So you have your infrastructure set up, the next step is to create secure automated deployments.
Prerequisites
Make sure you read part one first by clicking here. This is where we discuss setting up the infrastructure using Terraform.
Step 1) Set up an AWS IAM policy to allow secure deploys
During the last section you likely used root API credentials with Terraform locally. During this section we will be tightening up our security by introducing IAM roles.
A common mistake SysOps make is to share the root credentials with the entire team. All it takes is one disgruntled employee to launch a £20k BitCoin miner in AWS.

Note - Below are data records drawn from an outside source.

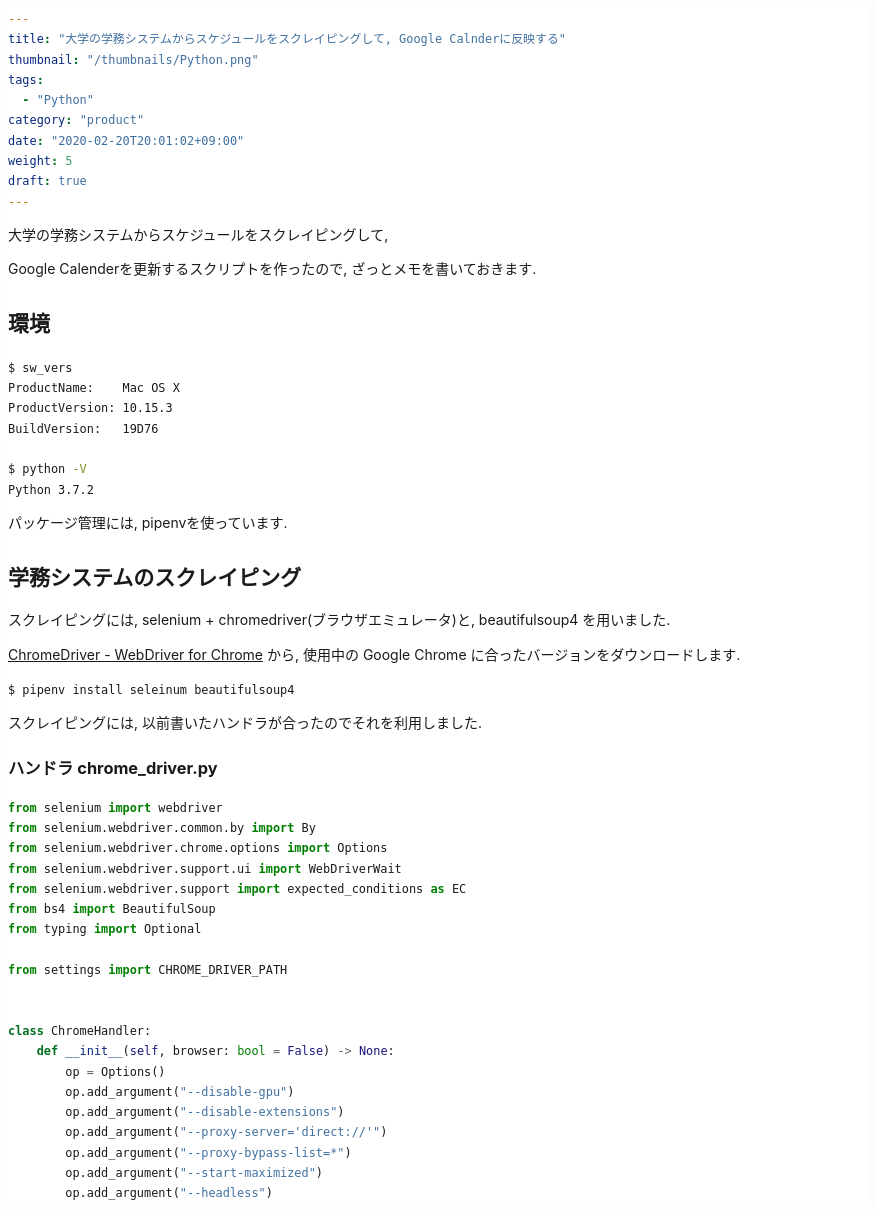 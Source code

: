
 ```yaml
---
title: "大学の学務システムからスケジュールをスクレイピングして, Google Calnderに反映する"
thumbnail: "/thumbnails/Python.png"
tags:
  - "Python"
category: "product"
date: "2020-02-20T20:01:02+09:00"
weight: 5
draft: true
---
```


大学の学務システムからスケジュールをスクレイピングして,

Google Calenderを更新するスクリプトを作ったので, ざっとメモを書いておきます.

## 環境

``` bash
$ sw_vers
ProductName:    Mac OS X
ProductVersion: 10.15.3
BuildVersion:   19D76

$ python -V
Python 3.7.2
```

パッケージ管理には, pipenvを使っています.

## 学務システムのスクレイピング

スクレイピングには, selenium + chromedriver(ブラウザエミュレータ)と, beautifulsoup4 を用いました.

[ChromeDriver - WebDriver for Chrome](https://chromedriver.chromium.org/downloads)
から, 使用中の Google Chrome に合ったバージョンをダウンロードします.

``` bash
$ pipenv install seleinum beautifulsoup4
```

スクレイピングには, 以前書いたハンドラが合ったのでそれを利用しました.

### ハンドラ chrome_driver.py

``` python
from selenium import webdriver
from selenium.webdriver.common.by import By
from selenium.webdriver.chrome.options import Options
from selenium.webdriver.support.ui import WebDriverWait
from selenium.webdriver.support import expected_conditions as EC
from bs4 import BeautifulSoup
from typing import Optional

from settings import CHROME_DRIVER_PATH


class ChromeHandler:
    def __init__(self, browser: bool = False) -> None:
        op = Options()
        op.add_argument("--disable-gpu")
        op.add_argument("--disable-extensions")
        op.add_argument("--proxy-server='direct://'")
        op.add_argument("--proxy-bypass-list=*")
        op.add_argument("--start-maximized")
        op.add_argument("--headless")
```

This policy has the least amount of permissions required for GitLab to deploy your work.
Replace values MY_ACCOUNT_ID, MY_BUCKET_NAME
{
"Version": "2012-10-17",
"Statement": [
{
"Sid": "VisualEditor0",
"Effect": "Allow",
"Action": [
"lambda:CreateFunction",
"s3:PutObject",
"s3:GetObject",
"iam:PassRole"
],
"Resource": [
"arn:aws:lambda:eu-west-1:MY_ACCOUNT_ID:function:ServerlessExample",
"arn:aws:s3:::MY_BUCKET_NAME/function.zip",
"arn:aws:iam::MY_ACCOUNT_ID:role/serverless_example_lambda"
]
},
{
"Sid": "VisualEditor1",
"Effect": "Allow",
"Action": [
"lambda:CreateFunction",
"lambda:UpdateFunctionCode",
"lambda:GetFunction"
],
"Resource": "arn:aws:lambda:eu-west-1:MY_ACCOUNT_ID:function:ServerlessExample"
}
]
}Step 2) Set up continuous deployment with gitlab-ci.yml
If you're using GitLab, then an optional stage is to add continuous deployment to the project.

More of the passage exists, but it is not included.